* _Problem to solve_
If a line in the entries below includes "informações", pick it out and copy it.

══ Source material

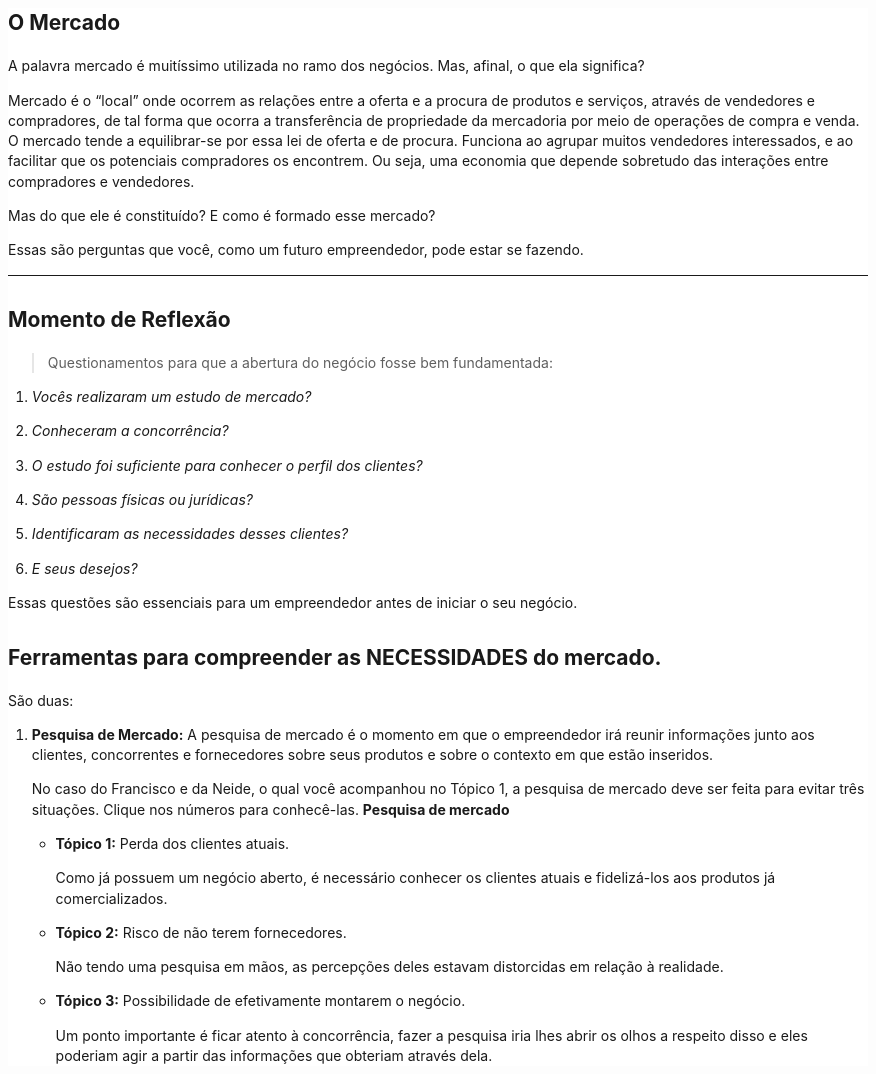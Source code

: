 ## O Mercado

A palavra mercado é muitíssimo utilizada no ramo dos negócios. Mas, afinal, o que ela significa?

Mercado é o “local” onde ocorrem as relações entre a oferta e a procura de produtos e serviços, através de vendedores e compradores, de tal forma que ocorra a transferência de propriedade da mercadoria por meio de operações de compra e  venda. O mercado tende a equilibrar-se por essa lei de oferta e de procura. Funciona ao agrupar muitos vendedores interessados, e ao facilitar que os potenciais compradores os encontrem. Ou seja, uma economia que depende sobretudo das interações entre compradores e vendedores. 

Mas do que ele é constituído? E como é formado esse mercado?

Essas são perguntas que você, como um futuro empreendedor, pode estar se fazendo.
___

## Momento de Reflexão
>Questionamentos para que a abertura do negócio fosse bem fundamentada: 

1. _Vocês realizaram um estudo de mercado?_ 

2. _Conheceram a concorrência?_ 

3. _O estudo foi suficiente para conhecer o perfil dos clientes?_

4. _São pessoas físicas ou jurídicas?_

5. _Identificaram as necessidades desses clientes?_ 

6. _E seus desejos?_

Essas questões são essenciais para um empreendedor antes de iniciar o seu negócio.

## Ferramentas para compreender as NECESSIDADES do mercado.

São duas: 

1. **Pesquisa de Mercado:** 
   A pesquisa de mercado é o momento em que o empreendedor irá reunir informações junto aos clientes, concorrentes e fornecedores sobre seus produtos e sobre o contexto em que estão inseridos.

    No caso do Francisco e da Neide, o qual você acompanhou no Tópico 1, a pesquisa de mercado deve ser feita para evitar três situações. Clique nos números para conhecê-las.
    **Pesquisa de mercado**
    * **Tópico 1:** Perda dos clientes atuais.

       Como já possuem um negócio aberto, é necessário conhecer os clientes atuais e fidelizá-los aos produtos já comercializados.

    * **Tópico 2:** Risco de não terem fornecedores.
  
       Não tendo uma pesquisa em mãos, as percepções deles estavam distorcidas em relação à realidade.

  
    * **Tópico 3:** Possibilidade de efetivamente montarem o negócio.
  
         Um ponto importante é ficar atento à concorrência, fazer a pesquisa iria lhes abrir os olhos a respeito disso e eles poderiam agir a partir das informações que obteriam através dela.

════

* _Exercise solution_
   A pesquisa de mercado é o momento em que o empreendedor irá reunir informações junto aos clientes, concorrentes e fornecedores sobre seus produtos e sobre o contexto em que estão inseridos.
         Um ponto importante é ficar atento à concorrência, fazer a pesquisa iria lhes abrir os olhos a respeito disso e eles poderiam agir a partir das informações que obteriam através dela.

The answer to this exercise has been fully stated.